((

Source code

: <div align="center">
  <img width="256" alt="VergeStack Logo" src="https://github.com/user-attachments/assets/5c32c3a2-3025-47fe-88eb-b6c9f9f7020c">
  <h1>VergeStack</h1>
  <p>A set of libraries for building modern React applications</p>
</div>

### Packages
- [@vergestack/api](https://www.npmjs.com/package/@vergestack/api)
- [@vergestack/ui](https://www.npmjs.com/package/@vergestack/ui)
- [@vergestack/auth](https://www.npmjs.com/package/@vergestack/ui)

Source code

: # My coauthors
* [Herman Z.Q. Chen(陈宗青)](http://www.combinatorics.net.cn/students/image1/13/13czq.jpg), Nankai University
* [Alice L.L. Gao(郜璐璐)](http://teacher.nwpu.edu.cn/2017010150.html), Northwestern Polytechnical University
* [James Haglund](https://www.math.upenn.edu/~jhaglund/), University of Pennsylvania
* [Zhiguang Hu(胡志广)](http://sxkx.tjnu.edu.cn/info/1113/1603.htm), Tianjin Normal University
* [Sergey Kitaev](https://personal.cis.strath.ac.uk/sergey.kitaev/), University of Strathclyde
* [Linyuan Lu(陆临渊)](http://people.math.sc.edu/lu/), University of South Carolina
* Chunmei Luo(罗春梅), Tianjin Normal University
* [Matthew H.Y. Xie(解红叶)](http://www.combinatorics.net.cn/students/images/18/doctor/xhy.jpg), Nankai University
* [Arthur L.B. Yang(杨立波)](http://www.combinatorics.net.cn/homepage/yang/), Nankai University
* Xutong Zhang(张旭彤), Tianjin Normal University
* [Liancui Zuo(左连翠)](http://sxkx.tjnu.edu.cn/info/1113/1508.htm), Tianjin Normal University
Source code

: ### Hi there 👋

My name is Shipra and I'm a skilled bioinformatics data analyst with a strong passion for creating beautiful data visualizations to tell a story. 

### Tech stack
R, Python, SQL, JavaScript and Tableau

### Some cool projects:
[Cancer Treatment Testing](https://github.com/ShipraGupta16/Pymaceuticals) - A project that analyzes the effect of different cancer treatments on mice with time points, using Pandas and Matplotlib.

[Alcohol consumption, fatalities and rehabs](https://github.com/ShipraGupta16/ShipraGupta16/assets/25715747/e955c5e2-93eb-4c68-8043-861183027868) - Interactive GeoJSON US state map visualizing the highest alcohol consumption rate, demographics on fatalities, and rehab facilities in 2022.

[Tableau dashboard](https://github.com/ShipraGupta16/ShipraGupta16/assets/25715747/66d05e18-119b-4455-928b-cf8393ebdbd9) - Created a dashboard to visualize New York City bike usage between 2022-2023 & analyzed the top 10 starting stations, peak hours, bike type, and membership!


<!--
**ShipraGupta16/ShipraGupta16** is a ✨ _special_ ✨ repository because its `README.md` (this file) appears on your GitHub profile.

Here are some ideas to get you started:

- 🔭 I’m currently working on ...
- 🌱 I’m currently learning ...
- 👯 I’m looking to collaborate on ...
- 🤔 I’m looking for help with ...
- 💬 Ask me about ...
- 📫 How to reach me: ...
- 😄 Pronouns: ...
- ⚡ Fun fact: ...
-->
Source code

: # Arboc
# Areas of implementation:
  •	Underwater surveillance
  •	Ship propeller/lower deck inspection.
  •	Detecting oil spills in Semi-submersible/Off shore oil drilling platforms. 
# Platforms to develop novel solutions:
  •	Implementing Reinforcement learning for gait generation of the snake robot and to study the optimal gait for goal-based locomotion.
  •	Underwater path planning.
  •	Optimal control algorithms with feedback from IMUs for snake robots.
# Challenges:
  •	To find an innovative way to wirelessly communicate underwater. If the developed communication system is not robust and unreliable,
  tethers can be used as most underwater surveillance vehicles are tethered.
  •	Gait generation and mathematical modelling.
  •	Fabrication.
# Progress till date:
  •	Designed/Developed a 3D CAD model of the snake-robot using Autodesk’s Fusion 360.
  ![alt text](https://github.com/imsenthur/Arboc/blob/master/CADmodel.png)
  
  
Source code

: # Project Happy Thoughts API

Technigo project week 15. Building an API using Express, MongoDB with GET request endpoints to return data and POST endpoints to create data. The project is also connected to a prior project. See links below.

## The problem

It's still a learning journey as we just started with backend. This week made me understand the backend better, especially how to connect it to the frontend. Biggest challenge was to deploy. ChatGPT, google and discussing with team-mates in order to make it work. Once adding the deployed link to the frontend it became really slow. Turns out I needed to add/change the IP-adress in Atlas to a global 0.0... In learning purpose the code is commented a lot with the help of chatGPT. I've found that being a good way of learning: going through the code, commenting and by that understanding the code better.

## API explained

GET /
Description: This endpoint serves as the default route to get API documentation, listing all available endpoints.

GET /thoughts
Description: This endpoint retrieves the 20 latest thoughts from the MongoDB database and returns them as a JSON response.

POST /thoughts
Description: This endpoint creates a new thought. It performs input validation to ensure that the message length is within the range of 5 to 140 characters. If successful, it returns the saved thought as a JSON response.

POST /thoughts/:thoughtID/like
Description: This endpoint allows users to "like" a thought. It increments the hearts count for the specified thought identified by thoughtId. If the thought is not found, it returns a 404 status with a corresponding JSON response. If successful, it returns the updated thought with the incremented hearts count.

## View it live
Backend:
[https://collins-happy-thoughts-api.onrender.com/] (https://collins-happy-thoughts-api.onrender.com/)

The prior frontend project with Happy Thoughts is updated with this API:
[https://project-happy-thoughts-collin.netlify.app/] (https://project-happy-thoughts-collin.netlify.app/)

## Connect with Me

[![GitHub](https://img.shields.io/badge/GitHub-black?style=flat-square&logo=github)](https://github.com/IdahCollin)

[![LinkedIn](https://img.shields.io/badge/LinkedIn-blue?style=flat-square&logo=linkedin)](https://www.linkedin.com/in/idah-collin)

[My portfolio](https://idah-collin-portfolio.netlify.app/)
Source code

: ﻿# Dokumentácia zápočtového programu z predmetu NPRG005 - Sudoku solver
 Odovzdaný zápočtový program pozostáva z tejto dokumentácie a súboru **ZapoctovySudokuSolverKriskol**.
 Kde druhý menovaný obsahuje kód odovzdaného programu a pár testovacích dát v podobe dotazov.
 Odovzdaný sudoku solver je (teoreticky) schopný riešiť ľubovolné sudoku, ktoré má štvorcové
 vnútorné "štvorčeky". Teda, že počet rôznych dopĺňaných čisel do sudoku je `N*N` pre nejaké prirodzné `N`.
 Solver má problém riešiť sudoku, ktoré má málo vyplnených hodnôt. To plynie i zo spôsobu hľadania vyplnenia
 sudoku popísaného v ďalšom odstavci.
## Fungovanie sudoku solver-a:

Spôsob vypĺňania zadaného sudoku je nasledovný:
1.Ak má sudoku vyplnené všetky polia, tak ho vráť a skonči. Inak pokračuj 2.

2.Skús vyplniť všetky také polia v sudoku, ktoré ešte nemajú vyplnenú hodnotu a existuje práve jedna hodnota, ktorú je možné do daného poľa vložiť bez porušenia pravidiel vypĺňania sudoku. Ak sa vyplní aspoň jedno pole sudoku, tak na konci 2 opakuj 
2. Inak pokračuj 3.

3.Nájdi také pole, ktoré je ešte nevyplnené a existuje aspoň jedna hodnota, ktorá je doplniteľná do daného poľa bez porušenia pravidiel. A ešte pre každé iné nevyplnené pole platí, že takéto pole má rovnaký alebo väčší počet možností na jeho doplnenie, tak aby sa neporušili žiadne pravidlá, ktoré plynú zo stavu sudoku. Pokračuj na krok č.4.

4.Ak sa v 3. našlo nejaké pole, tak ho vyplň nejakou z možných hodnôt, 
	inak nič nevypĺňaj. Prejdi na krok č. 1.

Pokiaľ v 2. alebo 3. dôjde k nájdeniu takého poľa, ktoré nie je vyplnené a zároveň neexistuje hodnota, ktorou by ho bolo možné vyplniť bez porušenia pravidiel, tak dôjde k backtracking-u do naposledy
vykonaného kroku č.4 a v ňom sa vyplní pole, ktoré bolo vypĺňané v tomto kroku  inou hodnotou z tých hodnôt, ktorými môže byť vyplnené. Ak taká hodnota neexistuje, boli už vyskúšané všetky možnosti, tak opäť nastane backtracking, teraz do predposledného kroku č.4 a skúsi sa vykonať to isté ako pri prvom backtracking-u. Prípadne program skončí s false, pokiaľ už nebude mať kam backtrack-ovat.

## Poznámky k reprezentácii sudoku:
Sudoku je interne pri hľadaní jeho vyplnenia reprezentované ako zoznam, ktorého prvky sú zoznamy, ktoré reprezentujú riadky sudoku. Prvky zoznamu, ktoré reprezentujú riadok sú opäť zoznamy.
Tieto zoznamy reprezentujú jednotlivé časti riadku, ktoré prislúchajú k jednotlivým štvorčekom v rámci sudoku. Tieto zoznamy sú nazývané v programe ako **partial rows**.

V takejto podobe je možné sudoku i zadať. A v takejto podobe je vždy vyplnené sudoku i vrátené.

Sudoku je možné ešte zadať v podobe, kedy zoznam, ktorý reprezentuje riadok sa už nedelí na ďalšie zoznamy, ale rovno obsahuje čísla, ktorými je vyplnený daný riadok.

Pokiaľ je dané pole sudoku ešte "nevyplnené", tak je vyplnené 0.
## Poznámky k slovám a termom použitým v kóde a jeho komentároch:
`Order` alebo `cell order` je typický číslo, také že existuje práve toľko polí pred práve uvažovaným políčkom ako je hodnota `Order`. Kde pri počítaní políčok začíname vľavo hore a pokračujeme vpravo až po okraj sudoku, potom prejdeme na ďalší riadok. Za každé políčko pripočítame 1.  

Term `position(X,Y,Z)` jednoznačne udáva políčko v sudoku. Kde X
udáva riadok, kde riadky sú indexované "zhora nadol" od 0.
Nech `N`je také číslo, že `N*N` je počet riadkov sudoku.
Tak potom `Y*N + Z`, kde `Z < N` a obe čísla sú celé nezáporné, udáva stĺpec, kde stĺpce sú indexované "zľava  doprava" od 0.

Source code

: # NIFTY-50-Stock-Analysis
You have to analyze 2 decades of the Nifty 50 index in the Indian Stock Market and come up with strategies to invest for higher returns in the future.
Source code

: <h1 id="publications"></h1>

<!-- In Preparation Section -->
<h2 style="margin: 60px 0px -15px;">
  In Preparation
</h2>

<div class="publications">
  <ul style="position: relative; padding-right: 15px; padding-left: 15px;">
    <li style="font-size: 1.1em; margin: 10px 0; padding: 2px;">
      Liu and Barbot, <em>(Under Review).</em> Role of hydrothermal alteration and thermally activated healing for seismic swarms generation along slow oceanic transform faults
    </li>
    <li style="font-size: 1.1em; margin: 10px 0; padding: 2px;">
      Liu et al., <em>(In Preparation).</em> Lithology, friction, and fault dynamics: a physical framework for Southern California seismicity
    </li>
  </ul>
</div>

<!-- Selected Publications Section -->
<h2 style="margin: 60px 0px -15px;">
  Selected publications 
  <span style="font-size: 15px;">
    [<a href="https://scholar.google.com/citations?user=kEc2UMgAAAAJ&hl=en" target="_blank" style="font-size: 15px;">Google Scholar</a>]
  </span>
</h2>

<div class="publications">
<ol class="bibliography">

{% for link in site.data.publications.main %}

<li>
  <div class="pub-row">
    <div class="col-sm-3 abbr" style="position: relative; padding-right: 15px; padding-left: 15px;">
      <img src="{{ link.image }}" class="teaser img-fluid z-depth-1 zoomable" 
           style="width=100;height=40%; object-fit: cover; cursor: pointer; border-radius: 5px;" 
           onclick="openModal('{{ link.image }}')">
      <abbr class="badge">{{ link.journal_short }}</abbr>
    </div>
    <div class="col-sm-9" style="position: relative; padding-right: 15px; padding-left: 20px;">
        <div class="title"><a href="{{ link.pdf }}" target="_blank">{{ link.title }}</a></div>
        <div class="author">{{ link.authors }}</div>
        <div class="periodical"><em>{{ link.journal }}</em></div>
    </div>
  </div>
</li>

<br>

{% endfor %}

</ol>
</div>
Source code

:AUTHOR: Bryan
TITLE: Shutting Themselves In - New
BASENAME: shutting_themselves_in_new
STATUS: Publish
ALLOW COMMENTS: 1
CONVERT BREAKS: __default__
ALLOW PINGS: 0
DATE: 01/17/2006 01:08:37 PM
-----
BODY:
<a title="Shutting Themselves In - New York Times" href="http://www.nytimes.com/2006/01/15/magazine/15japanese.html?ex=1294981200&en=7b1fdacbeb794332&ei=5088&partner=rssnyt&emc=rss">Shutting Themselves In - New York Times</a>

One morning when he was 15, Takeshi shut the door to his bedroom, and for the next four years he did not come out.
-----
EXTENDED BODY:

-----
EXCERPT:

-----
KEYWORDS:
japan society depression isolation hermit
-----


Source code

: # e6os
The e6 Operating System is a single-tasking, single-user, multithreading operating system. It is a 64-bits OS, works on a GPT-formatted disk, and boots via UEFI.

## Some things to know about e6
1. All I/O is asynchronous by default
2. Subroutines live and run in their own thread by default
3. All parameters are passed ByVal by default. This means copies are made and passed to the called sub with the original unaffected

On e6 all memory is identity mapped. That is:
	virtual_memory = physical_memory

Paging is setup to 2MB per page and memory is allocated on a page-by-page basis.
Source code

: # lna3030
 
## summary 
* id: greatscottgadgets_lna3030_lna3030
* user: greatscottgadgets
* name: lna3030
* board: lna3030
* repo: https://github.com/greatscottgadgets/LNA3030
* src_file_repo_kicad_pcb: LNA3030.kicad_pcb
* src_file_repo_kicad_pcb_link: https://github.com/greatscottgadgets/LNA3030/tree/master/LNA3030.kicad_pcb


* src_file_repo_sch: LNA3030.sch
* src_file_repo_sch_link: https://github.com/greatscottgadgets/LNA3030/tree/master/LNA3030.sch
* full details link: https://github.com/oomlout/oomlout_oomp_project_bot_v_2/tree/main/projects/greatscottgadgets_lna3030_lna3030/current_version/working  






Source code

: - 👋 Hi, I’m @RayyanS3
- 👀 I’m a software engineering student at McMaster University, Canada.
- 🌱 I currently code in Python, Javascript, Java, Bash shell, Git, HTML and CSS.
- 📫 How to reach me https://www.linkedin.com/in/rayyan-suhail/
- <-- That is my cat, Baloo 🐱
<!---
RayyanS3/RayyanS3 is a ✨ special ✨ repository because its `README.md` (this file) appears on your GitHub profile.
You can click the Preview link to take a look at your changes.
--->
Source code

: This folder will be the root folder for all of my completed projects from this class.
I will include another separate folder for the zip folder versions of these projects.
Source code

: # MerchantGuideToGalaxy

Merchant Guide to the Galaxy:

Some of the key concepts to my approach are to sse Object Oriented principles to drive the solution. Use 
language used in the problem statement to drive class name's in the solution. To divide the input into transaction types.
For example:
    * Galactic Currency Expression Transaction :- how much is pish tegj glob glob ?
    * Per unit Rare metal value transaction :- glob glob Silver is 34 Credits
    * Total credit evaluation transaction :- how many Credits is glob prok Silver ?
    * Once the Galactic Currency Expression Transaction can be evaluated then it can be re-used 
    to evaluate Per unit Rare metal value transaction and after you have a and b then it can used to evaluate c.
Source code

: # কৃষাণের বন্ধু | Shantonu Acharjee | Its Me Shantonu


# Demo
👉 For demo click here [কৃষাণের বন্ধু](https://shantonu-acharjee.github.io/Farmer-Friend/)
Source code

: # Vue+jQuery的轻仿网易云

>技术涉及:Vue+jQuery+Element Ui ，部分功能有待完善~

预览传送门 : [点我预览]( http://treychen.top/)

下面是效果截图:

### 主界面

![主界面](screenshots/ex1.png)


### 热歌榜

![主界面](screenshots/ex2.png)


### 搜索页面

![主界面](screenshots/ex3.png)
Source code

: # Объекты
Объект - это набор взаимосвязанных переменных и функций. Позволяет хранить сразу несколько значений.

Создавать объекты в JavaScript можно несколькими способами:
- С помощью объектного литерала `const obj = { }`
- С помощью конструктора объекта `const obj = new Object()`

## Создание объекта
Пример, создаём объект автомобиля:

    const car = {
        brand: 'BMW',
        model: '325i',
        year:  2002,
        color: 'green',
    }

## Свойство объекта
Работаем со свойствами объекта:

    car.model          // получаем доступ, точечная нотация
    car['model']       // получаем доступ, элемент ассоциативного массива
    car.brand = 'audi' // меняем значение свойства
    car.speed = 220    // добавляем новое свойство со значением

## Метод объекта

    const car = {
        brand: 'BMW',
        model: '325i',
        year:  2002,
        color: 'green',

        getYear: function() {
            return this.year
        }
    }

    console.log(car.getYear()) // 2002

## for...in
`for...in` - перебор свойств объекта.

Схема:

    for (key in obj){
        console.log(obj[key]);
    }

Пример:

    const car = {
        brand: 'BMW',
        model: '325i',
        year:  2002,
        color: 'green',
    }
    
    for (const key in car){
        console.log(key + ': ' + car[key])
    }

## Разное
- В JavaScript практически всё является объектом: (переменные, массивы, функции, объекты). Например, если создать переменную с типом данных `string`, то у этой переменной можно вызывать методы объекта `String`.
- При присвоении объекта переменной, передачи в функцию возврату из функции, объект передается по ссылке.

))

# WORK ITEM
Check each line of the records above, and copy those that hold the word "можно".

# FINAL ANSWER
Создавать объекты в JavaScript можно несколькими способами:
- В JavaScript практически всё является объектом: (переменные, массивы, функции, объекты). Например, если создать переменную с типом данных `string`, то у этой переменной можно вызывать методы объекта `String`.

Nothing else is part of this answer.